** ASSIGNED TASK **
I would like you to transcribe all of the data exactly.

** Collected data entries **
____________________

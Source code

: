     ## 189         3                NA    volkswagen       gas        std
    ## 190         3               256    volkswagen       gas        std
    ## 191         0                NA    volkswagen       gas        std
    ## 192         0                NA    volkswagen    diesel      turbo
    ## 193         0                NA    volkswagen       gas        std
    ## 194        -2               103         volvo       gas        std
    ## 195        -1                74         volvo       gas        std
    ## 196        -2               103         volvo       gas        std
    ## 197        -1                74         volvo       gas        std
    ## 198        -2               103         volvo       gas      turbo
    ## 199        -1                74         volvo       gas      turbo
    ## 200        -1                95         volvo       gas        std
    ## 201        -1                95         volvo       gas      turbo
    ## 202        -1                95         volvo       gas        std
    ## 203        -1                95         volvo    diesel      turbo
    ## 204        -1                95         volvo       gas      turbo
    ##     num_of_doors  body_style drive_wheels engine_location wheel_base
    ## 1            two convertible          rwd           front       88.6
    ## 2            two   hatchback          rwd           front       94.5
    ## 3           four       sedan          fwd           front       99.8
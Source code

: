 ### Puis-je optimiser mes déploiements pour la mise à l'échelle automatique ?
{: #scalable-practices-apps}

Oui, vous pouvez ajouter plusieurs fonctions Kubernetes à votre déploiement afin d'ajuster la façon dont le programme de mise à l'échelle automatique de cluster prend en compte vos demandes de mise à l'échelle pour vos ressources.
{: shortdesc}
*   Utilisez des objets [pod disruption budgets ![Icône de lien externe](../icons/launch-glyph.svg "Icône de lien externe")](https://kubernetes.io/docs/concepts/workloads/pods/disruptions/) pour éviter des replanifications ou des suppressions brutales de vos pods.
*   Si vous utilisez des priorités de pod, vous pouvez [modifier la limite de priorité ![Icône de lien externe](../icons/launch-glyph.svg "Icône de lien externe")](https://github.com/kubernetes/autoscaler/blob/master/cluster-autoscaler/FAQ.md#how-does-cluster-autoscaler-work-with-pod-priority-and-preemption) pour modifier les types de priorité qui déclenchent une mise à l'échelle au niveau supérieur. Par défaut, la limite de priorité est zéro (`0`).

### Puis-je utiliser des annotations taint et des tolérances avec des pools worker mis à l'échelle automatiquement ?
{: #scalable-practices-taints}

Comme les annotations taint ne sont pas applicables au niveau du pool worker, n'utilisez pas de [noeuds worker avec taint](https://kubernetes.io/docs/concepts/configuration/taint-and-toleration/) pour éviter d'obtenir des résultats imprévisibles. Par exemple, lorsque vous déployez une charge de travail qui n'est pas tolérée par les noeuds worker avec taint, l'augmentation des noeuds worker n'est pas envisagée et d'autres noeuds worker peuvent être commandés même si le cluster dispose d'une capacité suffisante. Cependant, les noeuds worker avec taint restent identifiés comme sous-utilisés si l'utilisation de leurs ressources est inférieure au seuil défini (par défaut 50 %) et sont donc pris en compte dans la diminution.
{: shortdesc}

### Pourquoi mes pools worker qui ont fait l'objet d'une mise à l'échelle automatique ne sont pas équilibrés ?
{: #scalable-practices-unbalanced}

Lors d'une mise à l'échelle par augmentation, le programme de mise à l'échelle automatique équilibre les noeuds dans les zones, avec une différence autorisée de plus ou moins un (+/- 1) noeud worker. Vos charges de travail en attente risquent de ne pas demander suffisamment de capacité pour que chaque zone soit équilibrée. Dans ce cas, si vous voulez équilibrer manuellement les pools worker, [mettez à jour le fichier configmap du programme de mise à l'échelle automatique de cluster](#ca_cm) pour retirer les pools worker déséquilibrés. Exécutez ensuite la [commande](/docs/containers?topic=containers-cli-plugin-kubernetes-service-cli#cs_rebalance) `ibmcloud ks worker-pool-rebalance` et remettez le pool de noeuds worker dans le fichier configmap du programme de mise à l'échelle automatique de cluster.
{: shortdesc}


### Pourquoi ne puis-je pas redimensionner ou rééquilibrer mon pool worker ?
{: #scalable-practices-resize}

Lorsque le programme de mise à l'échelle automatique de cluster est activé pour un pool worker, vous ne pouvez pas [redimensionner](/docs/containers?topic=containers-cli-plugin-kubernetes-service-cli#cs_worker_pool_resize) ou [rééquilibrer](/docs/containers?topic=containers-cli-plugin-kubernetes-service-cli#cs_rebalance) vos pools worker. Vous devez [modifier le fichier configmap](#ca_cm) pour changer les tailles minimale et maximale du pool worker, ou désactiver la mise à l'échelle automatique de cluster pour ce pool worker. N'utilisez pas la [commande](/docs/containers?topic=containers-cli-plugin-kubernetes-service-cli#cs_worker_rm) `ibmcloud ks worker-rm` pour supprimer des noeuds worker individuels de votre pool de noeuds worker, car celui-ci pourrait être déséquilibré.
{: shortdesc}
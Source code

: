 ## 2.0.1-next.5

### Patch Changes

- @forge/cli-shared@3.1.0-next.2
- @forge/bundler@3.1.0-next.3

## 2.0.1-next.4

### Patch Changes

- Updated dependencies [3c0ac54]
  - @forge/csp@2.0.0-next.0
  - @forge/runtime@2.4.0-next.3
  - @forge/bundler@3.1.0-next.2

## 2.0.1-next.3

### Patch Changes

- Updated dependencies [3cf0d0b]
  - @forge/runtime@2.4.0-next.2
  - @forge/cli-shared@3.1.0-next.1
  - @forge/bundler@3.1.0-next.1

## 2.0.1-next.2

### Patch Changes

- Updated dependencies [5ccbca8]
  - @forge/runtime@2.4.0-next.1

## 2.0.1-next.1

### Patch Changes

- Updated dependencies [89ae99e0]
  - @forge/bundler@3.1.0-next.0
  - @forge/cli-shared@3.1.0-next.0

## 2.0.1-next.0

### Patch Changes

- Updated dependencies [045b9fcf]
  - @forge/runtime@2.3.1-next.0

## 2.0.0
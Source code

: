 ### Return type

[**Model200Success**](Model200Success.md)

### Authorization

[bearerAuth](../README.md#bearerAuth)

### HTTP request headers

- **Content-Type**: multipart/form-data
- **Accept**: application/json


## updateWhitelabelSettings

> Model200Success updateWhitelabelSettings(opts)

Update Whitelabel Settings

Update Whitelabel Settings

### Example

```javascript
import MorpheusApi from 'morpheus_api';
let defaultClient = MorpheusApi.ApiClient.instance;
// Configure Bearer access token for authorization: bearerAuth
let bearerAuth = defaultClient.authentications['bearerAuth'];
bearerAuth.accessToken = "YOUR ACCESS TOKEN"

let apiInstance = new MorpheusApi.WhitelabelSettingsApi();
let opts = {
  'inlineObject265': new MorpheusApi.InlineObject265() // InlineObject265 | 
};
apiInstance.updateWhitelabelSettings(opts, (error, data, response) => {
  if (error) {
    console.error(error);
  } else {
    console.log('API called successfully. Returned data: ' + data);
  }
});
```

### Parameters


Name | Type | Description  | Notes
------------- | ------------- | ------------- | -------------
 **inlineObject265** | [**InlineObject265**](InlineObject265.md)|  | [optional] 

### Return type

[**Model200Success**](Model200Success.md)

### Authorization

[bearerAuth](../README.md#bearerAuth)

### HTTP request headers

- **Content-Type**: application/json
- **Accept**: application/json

____________________

** RESPONSE AREA **
Source code

:     ## 189         3                NA    volkswagen       gas        std
    ## 190         3               256    volkswagen       gas        std
    ## 191         0                NA    volkswagen       gas        std
    ## 192         0                NA    volkswagen    diesel      turbo
    ## 193         0                NA    volkswagen       gas        std
    ## 194        -2               103         volvo       gas        std
    ## 195        -1                74         volvo       gas        std
    ## 196        -2               103         volvo       gas        std
    ## 197        -1                74         volvo       gas        std
    ## 198        -2               103         volvo       gas      turbo
    ## 199        -1                74         volvo       gas      turbo
    ## 200        -1                95         volvo       gas        std
    ## 201        -1                95         volvo       gas      turbo
    ## 202        -1                95         volvo       gas        std
    ## 203        -1                95         volvo    diesel      turbo
    ## 204        -1                95         volvo       gas      turbo
    ##     num_of_doors  body_style drive_wheels engine_location wheel_base
    ## 1            two convertible          rwd           front       88.6
    ## 2            two   hatchback          rwd           front       94.5
    ## 3           four       sedan          fwd           front       99.8
Source code

: ### Puis-je optimiser mes déploiements pour la mise à l'échelle automatique ?
{: #scalable-practices-apps}

Oui, vous pouvez ajouter plusieurs fonctions Kubernetes à votre déploiement afin d'ajuster la façon dont le programme de mise à l'échelle automatique de cluster prend en compte vos demandes de mise à l'échelle pour vos ressources.
{: shortdesc}
*   Utilisez des objets [pod disruption budgets ![Icône de lien externe](../icons/launch-glyph.svg "Icône de lien externe")](https://kubernetes.io/docs/concepts/workloads/pods/disruptions/) pour éviter des replanifications ou des suppressions brutales de vos pods.
*   Si vous utilisez des priorités de pod, vous pouvez [modifier la limite de priorité ![Icône de lien externe](../icons/launch-glyph.svg "Icône de lien externe")](https://github.com/kubernetes/autoscaler/blob/master/cluster-autoscaler/FAQ.md#how-does-cluster-autoscaler-work-with-pod-priority-and-preemption) pour modifier les types de priorité qui déclenchent une mise à l'échelle au niveau supérieur. Par défaut, la limite de priorité est zéro (`0`).

### Puis-je utiliser des annotations taint et des tolérances avec des pools worker mis à l'échelle automatiquement ?
{: #scalable-practices-taints}

Comme les annotations taint ne sont pas applicables au niveau du pool worker, n'utilisez pas de [noeuds worker avec taint](https://kubernetes.io/docs/concepts/configuration/taint-and-toleration/) pour éviter d'obtenir des résultats imprévisibles. Par exemple, lorsque vous déployez une charge de travail qui n'est pas tolérée par les noeuds worker avec taint, l'augmentation des noeuds worker n'est pas envisagée et d'autres noeuds worker peuvent être commandés même si le cluster dispose d'une capacité suffisante. Cependant, les noeuds worker avec taint restent identifiés comme sous-utilisés si l'utilisation de leurs ressources est inférieure au seuil défini (par défaut 50 %) et sont donc pris en compte dans la diminution.
{: shortdesc}

### Pourquoi mes pools worker qui ont fait l'objet d'une mise à l'échelle automatique ne sont pas équilibrés ?
{: #scalable-practices-unbalanced}

Lors d'une mise à l'échelle par augmentation, le programme de mise à l'échelle automatique équilibre les noeuds dans les zones, avec une différence autorisée de plus ou moins un (+/- 1) noeud worker. Vos charges de travail en attente risquent de ne pas demander suffisamment de capacité pour que chaque zone soit équilibrée. Dans ce cas, si vous voulez équilibrer manuellement les pools worker, [mettez à jour le fichier configmap du programme de mise à l'échelle automatique de cluster](#ca_cm) pour retirer les pools worker déséquilibrés. Exécutez ensuite la [commande](/docs/containers?topic=containers-cli-plugin-kubernetes-service-cli#cs_rebalance) `ibmcloud ks worker-pool-rebalance` et remettez le pool de noeuds worker dans le fichier configmap du programme de mise à l'échelle automatique de cluster.
{: shortdesc}


### Pourquoi ne puis-je pas redimensionner ou rééquilibrer mon pool worker ?
{: #scalable-practices-resize}

Lorsque le programme de mise à l'échelle automatique de cluster est activé pour un pool worker, vous ne pouvez pas [redimensionner](/docs/containers?topic=containers-cli-plugin-kubernetes-service-cli#cs_worker_pool_resize) ou [rééquilibrer](/docs/containers?topic=containers-cli-plugin-kubernetes-service-cli#cs_rebalance) vos pools worker. Vous devez [modifier le fichier configmap](#ca_cm) pour changer les tailles minimale et maximale du pool worker, ou désactiver la mise à l'échelle automatique de cluster pour ce pool worker. N'utilisez pas la [commande](/docs/containers?topic=containers-cli-plugin-kubernetes-service-cli#cs_worker_rm) `ibmcloud ks worker-rm` pour supprimer des noeuds worker individuels de votre pool de noeuds worker, car celui-ci pourrait être déséquilibré.
{: shortdesc}
Source code

: ## 2.0.1-next.5

### Patch Changes

- @forge/cli-shared@3.1.0-next.2
- @forge/bundler@3.1.0-next.3

## 2.0.1-next.4

### Patch Changes

- Updated dependencies [3c0ac54]
  - @forge/csp@2.0.0-next.0
  - @forge/runtime@2.4.0-next.3
  - @forge/bundler@3.1.0-next.2

## 2.0.1-next.3

### Patch Changes

- Updated dependencies [3cf0d0b]
  - @forge/runtime@2.4.0-next.2
  - @forge/cli-shared@3.1.0-next.1
  - @forge/bundler@3.1.0-next.1

## 2.0.1-next.2

### Patch Changes

- Updated dependencies [5ccbca8]
  - @forge/runtime@2.4.0-next.1

## 2.0.1-next.1

### Patch Changes

- Updated dependencies [89ae99e0]
  - @forge/bundler@3.1.0-next.0
  - @forge/cli-shared@3.1.0-next.0

## 2.0.1-next.0

### Patch Changes

- Updated dependencies [045b9fcf]
  - @forge/runtime@2.3.1-next.0

## 2.0.0
Source code

: ### Return type

[**Model200Success**](Model200Success.md)

### Authorization

[bearerAuth](../README.md#bearerAuth)

### HTTP request headers

- **Content-Type**: multipart/form-data
- **Accept**: application/json


## updateWhitelabelSettings

> Model200Success updateWhitelabelSettings(opts)

Update Whitelabel Settings

Update Whitelabel Settings

### Example

```javascript
import MorpheusApi from 'morpheus_api';
let defaultClient = MorpheusApi.ApiClient.instance;
// Configure Bearer access token for authorization: bearerAuth
let bearerAuth = defaultClient.authentications['bearerAuth'];
bearerAuth.accessToken = "YOUR ACCESS TOKEN"

let apiInstance = new MorpheusApi.WhitelabelSettingsApi();
let opts = {
  'inlineObject265': new MorpheusApi.InlineObject265() // InlineObject265 | 
};
apiInstance.updateWhitelabelSettings(opts, (error, data, response) => {
  if (error) {
    console.error(error);
  } else {
    console.log('API called successfully. Returned data: ' + data);
  }
});
```

### Parameters


Name | Type | Description  | Notes
------------- | ------------- | ------------- | -------------
 **inlineObject265** | [**InlineObject265**](InlineObject265.md)|  | [optional] 

### Return type

[**Model200Success**](Model200Success.md)

### Authorization

[bearerAuth](../README.md#bearerAuth)

### HTTP request headers

- **Content-Type**: application/json
- **Accept**: application/json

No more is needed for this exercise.